Eclipse Plugin Development Tutorial ist mal ein Anfang..


----------



## maki (30. Apr 2010)

bygones hat gesagt.:


> das wurde doch endlich upgedatet ... oder ?
> 
> wie auch immer... gut


IMHO ja, es geht ja um Galileo, ausserdem:


> 12.04.2010


----------



## HobbyProgger (30. Apr 2010)

Vielen Danke für alle Tipps - ich hoffe sie fruchten! 



ARadauer hat gesagt.:


> Bin mir nicht sicher, ob du mit Eclipse Plugins glücklich wirst, die Thematik sollte man nicht unterschätzen..
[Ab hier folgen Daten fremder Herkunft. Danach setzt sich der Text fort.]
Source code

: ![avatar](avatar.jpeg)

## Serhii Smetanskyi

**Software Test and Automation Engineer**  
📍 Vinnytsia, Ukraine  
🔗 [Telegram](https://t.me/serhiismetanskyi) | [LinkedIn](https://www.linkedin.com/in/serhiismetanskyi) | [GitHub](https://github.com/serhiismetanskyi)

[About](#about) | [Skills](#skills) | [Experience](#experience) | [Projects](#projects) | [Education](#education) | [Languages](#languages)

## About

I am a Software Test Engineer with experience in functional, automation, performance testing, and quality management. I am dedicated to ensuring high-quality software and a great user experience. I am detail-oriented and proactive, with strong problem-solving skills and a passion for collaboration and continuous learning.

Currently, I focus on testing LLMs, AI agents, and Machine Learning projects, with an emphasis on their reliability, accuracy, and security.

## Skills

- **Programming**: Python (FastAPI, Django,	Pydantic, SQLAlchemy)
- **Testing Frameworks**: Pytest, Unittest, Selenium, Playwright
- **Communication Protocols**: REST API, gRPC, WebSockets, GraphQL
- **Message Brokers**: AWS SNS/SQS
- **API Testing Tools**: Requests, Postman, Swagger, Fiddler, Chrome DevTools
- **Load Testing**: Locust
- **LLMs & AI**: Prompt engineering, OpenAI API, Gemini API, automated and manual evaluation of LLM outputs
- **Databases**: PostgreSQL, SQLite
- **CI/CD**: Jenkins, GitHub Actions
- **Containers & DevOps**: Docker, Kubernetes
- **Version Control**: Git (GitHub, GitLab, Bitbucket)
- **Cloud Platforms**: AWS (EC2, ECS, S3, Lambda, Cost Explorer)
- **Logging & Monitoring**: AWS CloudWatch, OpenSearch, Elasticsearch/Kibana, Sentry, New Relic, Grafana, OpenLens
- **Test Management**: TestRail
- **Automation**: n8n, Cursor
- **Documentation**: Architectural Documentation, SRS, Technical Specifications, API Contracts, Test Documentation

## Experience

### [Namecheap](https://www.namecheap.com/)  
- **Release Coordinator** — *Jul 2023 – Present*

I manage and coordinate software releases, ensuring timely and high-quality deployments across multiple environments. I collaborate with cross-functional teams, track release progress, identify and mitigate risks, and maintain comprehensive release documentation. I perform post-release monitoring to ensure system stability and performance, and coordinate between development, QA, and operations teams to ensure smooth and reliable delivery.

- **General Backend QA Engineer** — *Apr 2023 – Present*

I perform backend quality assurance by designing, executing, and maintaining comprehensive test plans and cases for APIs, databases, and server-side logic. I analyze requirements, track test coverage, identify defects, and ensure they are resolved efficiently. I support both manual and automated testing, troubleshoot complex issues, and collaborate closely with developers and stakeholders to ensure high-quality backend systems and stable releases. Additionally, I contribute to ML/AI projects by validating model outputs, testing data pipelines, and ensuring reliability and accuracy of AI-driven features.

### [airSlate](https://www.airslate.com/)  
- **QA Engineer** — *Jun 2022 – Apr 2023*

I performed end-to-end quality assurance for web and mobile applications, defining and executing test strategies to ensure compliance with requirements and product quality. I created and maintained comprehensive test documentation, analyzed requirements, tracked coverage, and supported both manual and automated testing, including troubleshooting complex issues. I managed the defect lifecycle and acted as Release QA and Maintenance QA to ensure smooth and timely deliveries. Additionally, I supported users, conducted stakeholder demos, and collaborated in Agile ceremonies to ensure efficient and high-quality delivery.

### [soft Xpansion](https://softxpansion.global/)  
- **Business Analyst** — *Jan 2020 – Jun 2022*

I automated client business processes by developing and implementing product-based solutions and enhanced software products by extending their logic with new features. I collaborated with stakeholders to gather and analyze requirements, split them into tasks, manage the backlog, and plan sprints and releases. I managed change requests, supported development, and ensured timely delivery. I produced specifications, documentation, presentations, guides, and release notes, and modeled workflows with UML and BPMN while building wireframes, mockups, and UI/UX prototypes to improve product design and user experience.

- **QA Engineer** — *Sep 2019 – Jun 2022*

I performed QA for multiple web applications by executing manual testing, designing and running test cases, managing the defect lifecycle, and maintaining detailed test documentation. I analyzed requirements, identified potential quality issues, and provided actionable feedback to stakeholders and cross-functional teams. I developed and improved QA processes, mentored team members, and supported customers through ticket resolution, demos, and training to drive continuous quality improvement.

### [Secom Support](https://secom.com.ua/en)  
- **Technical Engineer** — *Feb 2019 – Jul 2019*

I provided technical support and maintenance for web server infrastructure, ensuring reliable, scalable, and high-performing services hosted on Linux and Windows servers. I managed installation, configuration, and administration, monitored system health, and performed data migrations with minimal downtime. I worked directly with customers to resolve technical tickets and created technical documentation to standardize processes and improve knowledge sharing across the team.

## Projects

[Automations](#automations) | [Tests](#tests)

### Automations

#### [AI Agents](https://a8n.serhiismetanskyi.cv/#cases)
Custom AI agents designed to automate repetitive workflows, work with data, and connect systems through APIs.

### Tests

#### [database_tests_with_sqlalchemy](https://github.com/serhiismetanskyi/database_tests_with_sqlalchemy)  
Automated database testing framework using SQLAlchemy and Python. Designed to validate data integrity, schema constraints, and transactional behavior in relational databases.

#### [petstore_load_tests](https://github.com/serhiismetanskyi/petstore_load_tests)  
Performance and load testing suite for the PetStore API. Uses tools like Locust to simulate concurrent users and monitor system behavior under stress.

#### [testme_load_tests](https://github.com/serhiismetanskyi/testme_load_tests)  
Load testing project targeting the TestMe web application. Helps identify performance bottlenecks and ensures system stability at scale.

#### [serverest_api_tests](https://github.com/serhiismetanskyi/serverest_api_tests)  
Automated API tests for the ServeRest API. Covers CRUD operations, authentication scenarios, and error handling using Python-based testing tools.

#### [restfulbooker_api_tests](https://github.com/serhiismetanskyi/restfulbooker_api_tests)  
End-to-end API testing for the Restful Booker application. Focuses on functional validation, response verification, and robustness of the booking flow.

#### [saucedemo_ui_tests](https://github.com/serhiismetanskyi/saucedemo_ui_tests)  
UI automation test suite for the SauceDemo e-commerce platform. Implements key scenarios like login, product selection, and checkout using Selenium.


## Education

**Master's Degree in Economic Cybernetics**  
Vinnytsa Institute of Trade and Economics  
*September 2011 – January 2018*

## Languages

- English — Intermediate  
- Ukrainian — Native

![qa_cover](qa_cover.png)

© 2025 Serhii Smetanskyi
Keine Angst, dies tut ich keinesfalls - nur habe ich leider keine andere Wahl....


----------



## HobbyProgger (30. Apr 2010)

Au Backe!

Ich habe mir den Link jetzt mal angesehen - das sind ganze 100 Seiten!!!
Ich suchte eher eine kleine Schritt-für-Schritt-Anleitung ähnlich dem von mir verlinkten pdf.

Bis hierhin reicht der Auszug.